District 3 shares a “border” with D1 and is very similar, maybe just a little quieter in it’s social scene.
I use to work in D3 and while there is a lot going on, I didn’t spend much time here outside of work hours. Although, C.On Global Food Factory is a cute spot to grab a refreshing coconut coffee or a cheap Asian style lunch (I recommend the pad thai). I enjoy relaxing lunch breaks here with my book. But, before you move on! Take a peak at the infamous pink church, Tan Dinh. It honestly looks like Barbie's Dream House more than a church.
Binh Thanh District is huge.
It’s a common neighborhood for locals but also hosts the high-end Vinhomes Central Park and Landmark 81, the tallest building in SE Asia. The apartments and facilities are high-end, if that's what you're looking for. This area has an open green space along the river, a brand-new mall (with ice skating rink!) and a big variety of food and drinks. At the bottom floor of the mall is a food court with a variety of Asian delicacies. So you know, the mall has Lamborghini and Bentley dealerships so prices aren’t typical for Vietnam.
Hop on a motorbike, explore the city and embrace the madness of it all!
District 7 is the new haven for expats.
The district itself is on the outskirts of the city and is newer in construction. The streets are wider, buildings are gleaming and is typically much quieter than the rest of the city. D7 hosts a small weekend market above Boomerang Bistro that’s worth checking out if you’re a shopper like me and enjoy checking out local products.
District 2, or Thao Dien in particular, is where most expats choose to live.
It’s tree lined streets filled with cafes, restaurants, co-working spaces and shops are definitely aesthetically pleasing. Most people who have recently moved to the city chose one of the high-rise apartment complexes in the area, with the Masteri as the most popular. Thao Dien is famed for is “neighborhood” vibes while still being close to the city center. People from all over the world live here, meaning you can easily get international cuisine and groceries.
One of my favorite international restaurants is Benaras Gardenia. Enjoy some delicious Indian food in a lovely space and on the weekends get treated with live shows and music. A weekend in Thao Dien isn’t complete without brunch. There are a number of restaurants with good ones but Vintage Emporium and The Loop are must tries. For local food, try Bep Vo Kitchen, An Cafe, Hue Corner and Quan Bui Garden. Since it’s catered to foreigners, it’s typically considered one of the more expensive neighborhoods.

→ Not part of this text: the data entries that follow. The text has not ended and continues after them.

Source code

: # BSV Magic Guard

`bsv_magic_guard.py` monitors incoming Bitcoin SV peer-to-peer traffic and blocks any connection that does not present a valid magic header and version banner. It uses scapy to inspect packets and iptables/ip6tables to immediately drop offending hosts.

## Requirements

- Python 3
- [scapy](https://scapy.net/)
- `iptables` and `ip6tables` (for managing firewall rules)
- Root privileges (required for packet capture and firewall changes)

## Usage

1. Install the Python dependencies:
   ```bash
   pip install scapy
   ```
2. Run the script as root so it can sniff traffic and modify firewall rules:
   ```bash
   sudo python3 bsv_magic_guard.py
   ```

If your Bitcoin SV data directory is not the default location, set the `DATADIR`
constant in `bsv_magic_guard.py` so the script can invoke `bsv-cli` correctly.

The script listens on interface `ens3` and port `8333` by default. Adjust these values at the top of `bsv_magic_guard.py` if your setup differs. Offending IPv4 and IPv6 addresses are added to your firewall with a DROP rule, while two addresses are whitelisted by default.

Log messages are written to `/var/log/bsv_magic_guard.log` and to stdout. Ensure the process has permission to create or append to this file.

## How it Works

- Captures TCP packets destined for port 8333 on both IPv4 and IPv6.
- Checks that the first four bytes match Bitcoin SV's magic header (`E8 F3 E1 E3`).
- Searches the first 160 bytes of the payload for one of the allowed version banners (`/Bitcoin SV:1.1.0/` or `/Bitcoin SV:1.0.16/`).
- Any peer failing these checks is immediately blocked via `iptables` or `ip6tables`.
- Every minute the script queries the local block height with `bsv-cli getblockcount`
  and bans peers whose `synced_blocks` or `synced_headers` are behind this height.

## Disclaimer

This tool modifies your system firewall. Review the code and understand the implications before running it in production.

Not sold on Ho Chi Minh but still want to live in Asia? See what it's like to live as an expat in Hong Kong.
Let a realtor do the work for you
You can easily find Facebook groups to rent apartments and houses. Check that group out to get an idea of prices and standard of living. If you comment on a post, be ready to have a ton of realtors PM you asking if they can find you your dream home. We used the agency Honeycomb and they were beyond helpful, even after we moved in. There's no additional cost for you to use a realtor, so why not let them do the heavy lifting. Our agent was more than patient with us as we vetoed most options she sent us. Sorry, Amy!
Once housing is settled, you'll need to get around. The streets (and sidewalks) here can be full of traffic going in whichever direction the driver pleases.

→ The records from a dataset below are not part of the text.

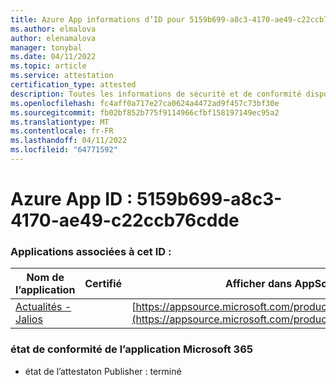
 ```yaml
---
title: Azure App informations d’ID pour 5159b699-a8c3-4170-ae49-c22ccb76cdde
ms.author: elmalova
author: elenamalova
manager: tonybal
ms.date: 04/11/2022
ms.topic: article
ms.service: attestation
certification_type: attested
description: Toutes les informations de sécurité et de conformité disponibles pour 5159b699-a8c3-4170-ae49-c22ccb76cdde.
ms.openlocfilehash: fc4aff0a717e27ca0624a4472ad9f457c73bf30e
ms.sourcegitcommit: fb02bf852b775f9114966cfbf158197149ec95a2
ms.translationtype: MT
ms.contentlocale: fr-FR
ms.lasthandoff: 04/11/2022
ms.locfileid: "64771592"
---
```

# <a name="azure-app-id-5159b699-a8c3-4170-ae49-c22ccb76cdde"></a>Azure App ID : 5159b699-a8c3-4170-ae49-c22ccb76cdde


### <a name="apps-associated-with-this-id"></a>Applications associées à cet ID :
| **Nom de l’application** | **Certifié** | **Afficher dans AppSource** |
|--------------|---------------|-----------------------|
| [Actualités - Jalios](../forward/WA200003889.md) |  | [https://appsource.microsoft.com/product/office/WA200003889](https://appsource.microsoft.com/product/office/WA200003889) |

### <a name="microsoft-365-app-compliance-status"></a>état de conformité de l’application Microsoft 365
- état de l’attestaton Publisher : terminé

I’d recommend using the apps Grab, GoViet or Bee (Viet versions of Uber/Lyft) and chose the motorbike option. The rides are cheap and it’s a great way to get use to the driving etiquettes- let’s be honest, you just do what you want- before you start driving for yourself.
When you’re ready, it’s easy to rent a bike for a day, week or extended period of time. You can also buy a bike for cheap (mine cost about $300 USD) just make sure it comes with a blue registration card and you test drive it before you hand any cash over. Take some time driving in quiet streets (Thao Dien or D7 are great) before going for it in D1, D3 or the highway.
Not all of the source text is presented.